> [WHAT IS NEEDED]: Every line in the data below that holds "tabularx" should be found and copied.

> [DATA SECTION]:
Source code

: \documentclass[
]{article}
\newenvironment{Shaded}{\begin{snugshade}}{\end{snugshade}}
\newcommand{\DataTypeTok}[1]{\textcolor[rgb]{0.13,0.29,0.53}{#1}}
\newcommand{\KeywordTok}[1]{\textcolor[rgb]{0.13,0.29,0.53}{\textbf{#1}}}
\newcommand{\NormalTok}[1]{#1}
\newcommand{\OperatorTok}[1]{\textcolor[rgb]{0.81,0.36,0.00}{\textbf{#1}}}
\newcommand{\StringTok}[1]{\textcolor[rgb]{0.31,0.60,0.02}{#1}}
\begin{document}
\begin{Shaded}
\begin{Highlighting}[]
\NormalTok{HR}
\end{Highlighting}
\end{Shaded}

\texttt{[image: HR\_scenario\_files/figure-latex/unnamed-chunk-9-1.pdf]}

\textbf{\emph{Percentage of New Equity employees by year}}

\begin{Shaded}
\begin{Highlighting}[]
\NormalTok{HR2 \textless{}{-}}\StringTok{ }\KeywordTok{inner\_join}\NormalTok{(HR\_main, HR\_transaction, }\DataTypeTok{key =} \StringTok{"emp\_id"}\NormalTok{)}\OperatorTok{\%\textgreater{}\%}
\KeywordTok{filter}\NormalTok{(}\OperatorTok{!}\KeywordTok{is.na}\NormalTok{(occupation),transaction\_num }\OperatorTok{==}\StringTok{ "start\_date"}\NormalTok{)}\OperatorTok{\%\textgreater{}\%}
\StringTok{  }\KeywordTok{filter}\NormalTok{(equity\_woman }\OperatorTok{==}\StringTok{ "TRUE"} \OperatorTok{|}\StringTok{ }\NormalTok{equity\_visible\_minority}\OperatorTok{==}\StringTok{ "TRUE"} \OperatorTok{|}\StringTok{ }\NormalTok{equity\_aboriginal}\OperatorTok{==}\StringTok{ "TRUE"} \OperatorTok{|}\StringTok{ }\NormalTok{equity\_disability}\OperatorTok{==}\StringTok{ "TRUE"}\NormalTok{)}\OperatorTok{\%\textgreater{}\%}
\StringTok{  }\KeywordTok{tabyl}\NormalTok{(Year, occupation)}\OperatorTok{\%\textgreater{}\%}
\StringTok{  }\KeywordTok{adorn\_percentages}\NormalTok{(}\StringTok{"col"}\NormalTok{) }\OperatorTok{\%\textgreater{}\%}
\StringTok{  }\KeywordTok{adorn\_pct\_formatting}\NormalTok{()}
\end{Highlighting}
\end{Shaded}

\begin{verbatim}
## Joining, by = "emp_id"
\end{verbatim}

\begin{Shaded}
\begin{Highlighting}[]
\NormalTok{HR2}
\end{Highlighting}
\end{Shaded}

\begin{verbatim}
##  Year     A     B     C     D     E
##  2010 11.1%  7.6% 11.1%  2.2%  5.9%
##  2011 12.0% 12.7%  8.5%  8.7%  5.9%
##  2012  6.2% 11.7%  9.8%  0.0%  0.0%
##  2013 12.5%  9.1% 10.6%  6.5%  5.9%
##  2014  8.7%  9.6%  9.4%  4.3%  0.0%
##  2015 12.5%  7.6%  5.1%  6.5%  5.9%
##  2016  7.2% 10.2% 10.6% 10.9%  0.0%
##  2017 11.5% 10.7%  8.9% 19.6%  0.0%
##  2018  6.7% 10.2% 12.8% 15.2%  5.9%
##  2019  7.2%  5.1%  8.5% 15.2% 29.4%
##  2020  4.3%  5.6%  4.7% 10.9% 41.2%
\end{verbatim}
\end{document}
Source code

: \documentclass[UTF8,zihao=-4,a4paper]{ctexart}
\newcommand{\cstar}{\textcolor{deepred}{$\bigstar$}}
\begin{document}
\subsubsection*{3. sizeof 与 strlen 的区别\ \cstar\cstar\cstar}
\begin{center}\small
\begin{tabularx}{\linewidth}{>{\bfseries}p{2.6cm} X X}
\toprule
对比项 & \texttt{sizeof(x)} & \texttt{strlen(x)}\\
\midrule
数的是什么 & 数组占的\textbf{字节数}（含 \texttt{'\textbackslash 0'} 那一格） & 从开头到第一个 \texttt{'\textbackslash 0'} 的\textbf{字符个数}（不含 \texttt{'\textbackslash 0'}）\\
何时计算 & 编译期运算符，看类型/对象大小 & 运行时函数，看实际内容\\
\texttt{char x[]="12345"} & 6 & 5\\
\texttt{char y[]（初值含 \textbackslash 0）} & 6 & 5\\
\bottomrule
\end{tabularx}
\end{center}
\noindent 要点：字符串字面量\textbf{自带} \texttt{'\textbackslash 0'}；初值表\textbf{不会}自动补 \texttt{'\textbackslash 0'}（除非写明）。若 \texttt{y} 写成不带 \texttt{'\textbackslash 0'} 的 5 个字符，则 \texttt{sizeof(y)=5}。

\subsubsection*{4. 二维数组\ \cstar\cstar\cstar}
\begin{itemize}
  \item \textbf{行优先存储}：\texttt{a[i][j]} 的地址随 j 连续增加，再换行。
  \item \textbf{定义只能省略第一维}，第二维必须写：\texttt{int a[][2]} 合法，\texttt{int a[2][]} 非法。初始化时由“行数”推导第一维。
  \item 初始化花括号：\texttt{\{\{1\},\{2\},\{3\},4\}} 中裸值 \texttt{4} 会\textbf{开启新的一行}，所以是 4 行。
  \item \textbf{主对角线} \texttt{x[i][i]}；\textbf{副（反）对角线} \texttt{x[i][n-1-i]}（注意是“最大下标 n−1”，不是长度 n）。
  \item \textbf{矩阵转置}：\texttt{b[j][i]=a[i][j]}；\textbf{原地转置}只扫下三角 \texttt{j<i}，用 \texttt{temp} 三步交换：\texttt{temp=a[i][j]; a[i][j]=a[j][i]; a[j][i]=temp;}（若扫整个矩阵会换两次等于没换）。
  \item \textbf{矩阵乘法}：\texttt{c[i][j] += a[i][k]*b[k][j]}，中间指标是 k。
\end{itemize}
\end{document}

> [ANSWER TO THIS PROBLEM]:
\begin{tabularx}{\linewidth}{>{\bfseries}p{2.6cm} X X}
\end{tabularx}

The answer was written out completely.